The buffers were in following meaning:



Fig. 3 Memory benchmark buffers

**NOTE**: It is very important to mention that during benchmark code execution the data CACHEs (CM7 L1 D-CACHE as well as CM4 SYSTEM LMEM CACHE) has been utilized the way that the access to the same data (assumed to be cached) has not appeared. It means the data cache has been invalidated after each data buffers transfer. So, the advantage here is only in generation of burst transfers by CACHE controller. No single cycle access to data considered here.

#### Simple data READ or WRITE approach

In a case of simple data read/write the address for reading/writing data was incremented by 1 in dependence of access size:

- incremented by 1B when 8-bit access: in code represented by LDRB / STRB instruction, e.g. LDRB.W R3,[R1],#1 / / STRB.W R1,[R0],#1
- incremented by 2B when 16-bit: in code represented by LDRB / STRH instruction, e.g. LDRH.W R3,[R1],#2 / / STRH.W R1,[R0],#2
- incremented by 4B when 32-bit: in code represented by LDR / STR instruction, e.g. LDR.W R3,[R1],#4 / STR.W R1,[R0],#4



• incremented by 32B when BURST 8: in code represented by LDM/STM instruction, e.g. LDM NRP,{秘密的 / 和 / 王二 }



The data was read in continuous address space (Buffer 0) until 16kB data size has been reached.



Fig. 4 Buffer READ or WRITE approach with different access sizes

**NOTE 6:** The above approach consider data access by core (Cortex M4/M7). The data access size is dedicated by the load/store instruction as can be seen in bullets above. The physical memory (cache-able memories) access size can be affected by L2 CACHE memory. L2 cache can translate core data size request into the BURST size data request on system bus. The data size request is then dependent on CACHE line size.

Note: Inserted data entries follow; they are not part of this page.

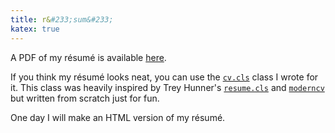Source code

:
 ```yaml
---
title: r&#233;sum&#233;
katex: true
---
```


A PDF of my r&#233;sum&#233; is available
[here](https://files.rahul.sh/rahulparhi_resume.pdf).

If you think my r&#233;sum&#233; looks neat, you can use the
[`cv.cls`](https://gitlab.com/rp/texmf/blob/master/tex/latex/rahul/cv.cls) class
I wrote for it. This class was heavily inspired by Trey Hunner's
[`resume.cls`](https://github.com/treyhunner/resume) and
[`moderncv`](https://ctan.org/tex-archive/macros/latex/contrib/moderncv?lang=en)
but written from scratch just for fun.

One day I will make an HTML version of my r&#233;sum&#233;.

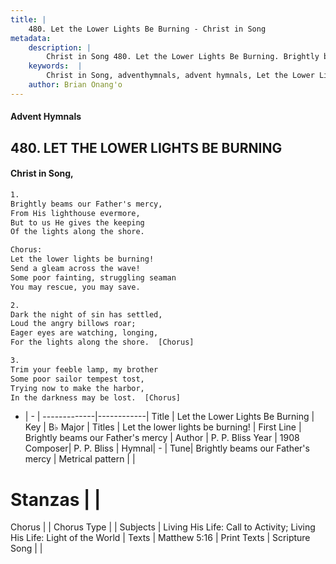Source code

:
 ```yaml
---
title: |
    480. Let the Lower Lights Be Burning - Christ in Song
metadata:
    description: |
        Christ in Song 480. Let the Lower Lights Be Burning. Brightly beams our Father's mercy, From His lighthouse evermore, But to us He gives the keeping Of the lights along the shore. Chorus: Let the lower lights be burning! Send a gleam across the wave! Some poor fainting, struggling seaman You may rescue, you may save.
    keywords:  |
        Christ in Song, adventhymnals, advent hymnals, Let the Lower Lights Be Burning, Brightly beams our Father's mercy. Let the lower lights be burning!
    author: Brian Onang'o
---
```


#### Advent Hymnals
## 480. LET THE LOWER LIGHTS BE BURNING
####  Christ in Song,

```txt
1.
Brightly beams our Father's mercy,
From His lighthouse evermore,
But to us He gives the keeping
Of the lights along the shore.

Chorus:
Let the lower lights be burning!
Send a gleam across the wave!
Some poor fainting, struggling seaman
You may rescue, you may save.

2.
Dark the night of sin has settled,
Loud the angry billows roar;
Eager eyes are watching, longing,
For the lights along the shore.  [Chorus]

3.
Trim your feeble lamp, my brother
Some poor sailor tempest tost,
Trying now to make the harbor,
In the darkness may be lost.  [Chorus]

```

- |   -  |
-------------|------------|
Title | Let the Lower Lights Be Burning |
Key | B♭ Major |
Titles | Let the lower lights be burning! |
First Line | Brightly beams our Father's mercy |
Author | P. P. Bliss
Year | 1908
Composer| P. P. Bliss |
Hymnal|  - |
Tune| Brightly beams our Father's mercy |
Metrical pattern | |
# Stanzas |  |
Chorus |  |
Chorus Type |  |
Subjects | Living His Life: Call to Activity; Living His Life: Light of the World |
Texts | Matthew 5:16 |
Print Texts | 
Scripture Song |  |
    
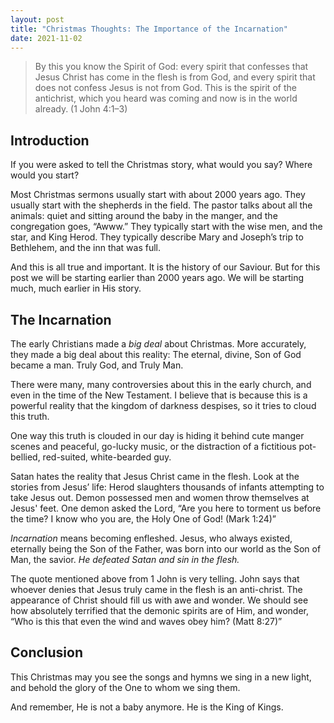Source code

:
 ```yaml
---
layout: post
title: "Christmas Thoughts: The Importance of the Incarnation"
date: 2021-11-02
---
```

 
> By this you know the Spirit of God: every spirit that confesses that Jesus Christ has come in the flesh is from God, and every spirit that does not confess Jesus is not from God. This is the spirit of the antichrist, which you heard was coming and now is in the world already. (1 John 4:1–3)

## Introduction
If you were asked to tell the Christmas story, what would you say? Where would you start? 

Most Christmas sermons usually start with about 2000 years ago. They usually start with the shepherds in the field. The pastor talks about all the animals: quiet and sitting around the baby in the manger, and the congregation goes, “Awww.” They typically start with the wise men, and the star, and King Herod. They typically describe Mary and Joseph’s trip to Bethlehem, and the  inn that was full.

And this is all true and important. It is the history of our Saviour. But for this post we will be starting earlier than 2000 years ago. We will be starting much, much earlier in His story. 

## The Incarnation 
The early Christians made a *big deal* about Christmas. More accurately, they made a big deal about this reality: The eternal, divine, Son of God became a man. Truly God, and Truly Man. 

There were many, many controversies about this in the early church, and even in the time of the New Testament. I believe that is because this is a powerful reality that the kingdom of darkness despises, so it tries to cloud this truth. 

One way this truth is clouded in our day is hiding it behind cute manger scenes and peaceful, go-lucky music, or the distraction of a fictitious pot-bellied, red-suited, white-bearded guy.  

Satan hates the reality that Jesus Christ came in the flesh. Look at the stories from Jesus’ life: Herod slaughters thousands of infants attempting to take Jesus out. Demon possessed men and women throw themselves at Jesus' feet. One demon asked the Lord, “Are you here to torment us before the time? I know who you are, the Holy One of God! (Mark 1:24)” 

*Incarnation* means becoming enfleshed. Jesus, who always existed, eternally being the Son of the Father, was born into our world as the Son of Man, the savior. *He defeated Satan and sin in the flesh.*

The quote mentioned above from 1 John is very telling. John says that whoever denies that Jesus truly came in the flesh is an anti-christ. The appearance of Christ should fill us with awe and wonder. We should see how absolutely terrified that the demonic spirits are of Him, and wonder, “Who is this that even the wind and waves obey him? (Matt 8:27)” 

## Conclusion 
This Christmas may you see the songs and hymns we sing in a new light, and behold the glory of the One to whom we sing them. 

And remember,
He is not a baby anymore.
He is the King of Kings. 
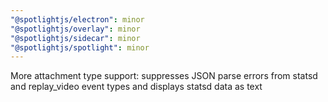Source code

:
```yaml
---
"@spotlightjs/electron": minor
"@spotlightjs/overlay": minor
"@spotlightjs/sidecar": minor
"@spotlightjs/spotlight": minor
---
```


More attachment type support: suppresses JSON parse errors from statsd and replay_video event types and displays statsd data as text
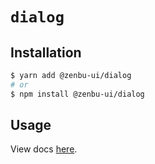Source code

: # `dialog`

## Installation

```sh
$ yarn add @zenbu-ui/dialog
# or
$ npm install @zenbu-ui/dialog
```

## Usage

View docs [here](https://zenbu-ui.com/docs/components/dialog).
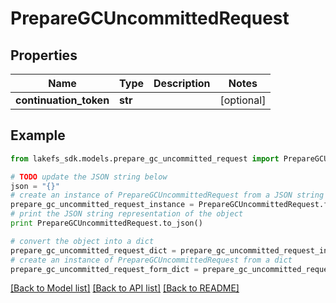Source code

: # PrepareGCUncommittedRequest


## Properties
Name | Type | Description | Notes
------------ | ------------- | ------------- | -------------
**continuation_token** | **str** |  | [optional] 

## Example

```python
from lakefs_sdk.models.prepare_gc_uncommitted_request import PrepareGCUncommittedRequest

# TODO update the JSON string below
json = "{}"
# create an instance of PrepareGCUncommittedRequest from a JSON string
prepare_gc_uncommitted_request_instance = PrepareGCUncommittedRequest.from_json(json)
# print the JSON string representation of the object
print PrepareGCUncommittedRequest.to_json()

# convert the object into a dict
prepare_gc_uncommitted_request_dict = prepare_gc_uncommitted_request_instance.to_dict()
# create an instance of PrepareGCUncommittedRequest from a dict
prepare_gc_uncommitted_request_form_dict = prepare_gc_uncommitted_request.from_dict(prepare_gc_uncommitted_request_dict)
```
[[Back to Model list]](../README.md#documentation-for-models) [[Back to API list]](../README.md#documentation-for-api-endpoints) [[Back to README]](../README.md)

**NOTE 7:** The different scenario happened when memory is used for code execution (or XIP). Then the data size request is defined by core pipeline fetch stage size (32-bit on Cortex M4 or 64-bit on Cortex M7). The special case is Cortex M7 branch predictor which includes branch target buffer working similar way as cache memory.

#### Ping-pong READ approach

In ping-pong read approach each data access has been done in interleaving fashion. The even accesses ((8-bit / 16-bit / 32-bit) were done on buffer 0 and the odd accesses were done on buffer 1.

- incremented by 1B when 8-bit access: in code represented by LDRB instruction, e.g. :
  - LDRB.W r3,[r0],#1 (R0 holds the address of buffer 0)
  - LDRB.W r3,[r1],#1 (R1 holds the address of buffer 1)
- incremented by 2B when 16-bit: in code represented by LDRB instruction, e.g. LDRH.W R3,[R1],#2
  - LDRH.W r3,[r0],#1 (R0 holds the address of buffer 0)
  - LDRH.W r3,[r1],#1 (R1 holds the address of buffer 1)
- incremented by 4B when 32-bit: in code represented by LDR instruction, e.g. LDR.W R3,[R1],#4

• LDR.W r3,[r0],#1 (R0 holds the address of buffer 0)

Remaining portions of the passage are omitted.